The right way to measure a digital PR campaign starts with one question: what was this campaign supposed to do? A reactive newsjacking piece and a data-led SEO campaign have different goals, so you shouldn’t assess the same numbers for both.

At Digital PR Agency, we've run campaigns across 200+ clients in even the most regulated industries. The measurement framework we use isn't the same for every client - it's built around the campaign goal. Below is how we think about it, and how to pull the data.

Match Your Metrics to Your Goal Before You Track Anything

There are three goals digital PR can help achieve, so you need to match what you track to them:

Goal Primary metrics Secondary metrics
SEO & link building Backlink quality, keyword rankings, domain rating Referral traffic, organic traffic
Brand awareness Branded search volume, brand mentions, share of voice Sentiment, direct traffic
Conversions Goal completions, referral-to-conversion path Landing page engagement

Trying to report on all twelve metrics for a campaign designed only to build links makes the report longer and the argument weaker. Lead with what the campaign was for.

Below, I'll outline the key metrics, tools, and methods for tracking each one, so by the end you’ll know how to measure your digital PR campaign for any goal.

How to Measure SEO and Link Building Metrics for Digital PR?

The first key area digital PR is used for is Search Engine Optimization (SEO), and you need to track at least four metrics to see if it’s working. 

Quality Backlinks

Backlinks are the baseline metric. Clients and stakeholders expect them, and they drive most of the other metrics on this list. And the number that matters most here is how many good links you got, not just how many you got.

A quality link means: 

  • high domain rating (DR 50+), 
  • real organic traffic to the linking page, 
  • topical relevance to your brand, and 
  • a followed link.

To measure it, you can use Ahrefs’ Backlinks inside Site Explorer. Set it to dofollow, apply a DR threshold and a minimum traffic floor, and the number you report drops from 45 to 7. 

Ahrefs Site Explorer screenshot

That's the honest number, and it's a stronger argument.

Track in: Ahrefs Site Explorer (Backlinks)

Referral Traffic

Referral traffic tells you real people clicked through from coverage to your site. It's the most direct way to show a placement reached an audience.

Links on news sites spike on publication day and taper off within days - that's how news sites work. The longer-term referral traffic comes from links on pages with search volume: resource pages, roundups, "best of" lists. Those send traffic for months.

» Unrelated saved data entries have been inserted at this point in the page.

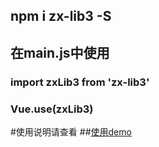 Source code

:## npm i zx-lib3 -S

## 在main.js中使用

### import zxLib3 from 'zx-lib3'
### Vue.use(zxLib3)

#使用说明请查看
##[使用demo](https://github.com/zhangxiang0316/vue3Util)
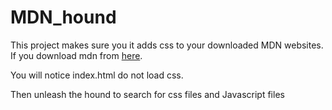 # MDN_hound

This project makes sure you it adds css to your downloaded MDN websites.
If you download mdn from [here](https://mdn-downloads.s3-us-west-2.amazonaws.com/developer.mozilla.org.tar.gz).

You will notice index.html do not load css.

Then unleash the hound to search for css files and Javascript files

You can see it in your GA4’s Acquisition report, under Traffic acquisition.

GA4 screenshot

You can add "session source/medium" as a secondary dimension, filter by referral. Cross-reference specific domains with Ahrefs to attribute traffic to individual placements.

Track in: GA4 + Ahrefs

Keyword Rankings and Organic Traffic

If a campaign is built around a specific asset, like a data study, a tool, or a resource page, track that page's keyword rankings and organic traffic separately. This is where you show the compounding SEO value of the links you earned.

Google Search Console is the most reliable source. Go to Search Results and filter by adding a URL to your target page. You can see the total clicks, impressions, average CTR, and average position over time.

Google Serach Console screenshot

Track in: Ahrefs Site Explorer (Overview)

How to Measure Brand Awareness Metrics for Digital PR?

In many companies, digital PR is useful for brand building and awareness; so, it’s important to know how to measure it properly. 

Branded Search Volume

When coverage generates real awareness, people search for your brand name directly. That shows up in Google Search Console.

You can again check this under Performance and Search Results - filter queries to include your brand name, and look at the impressions trend over the campaign period. A major placement will typically produce a spike in branded impressions within days.

For SaaS brands: filter out navigational queries (/login, /dashboard page paths in GA4) before reporting. Users typing your brand name to log into their account is not a PR outcome.

Google Trends works as a directional check if you don't have GSC access, and for comparing brand interest against competitors.

Track in: Google Search Console, Google Trends

Brand Mentions (Linked and Unlinked)

An unlinked mention in a high-authority publication still matters, especially for digital PR’s effect on GEO. Besides that, it builds brand familiarity, can trigger direct traffic, and can often be converted into a backlink with a single outreach email.

Set up Talkwalker Alerts for your brand name, key executives, and any campaign asset names. It's free, comes through email, and catches most web and news coverage. It misses paywalled content and some social platforms, but it's enough for baseline tracking.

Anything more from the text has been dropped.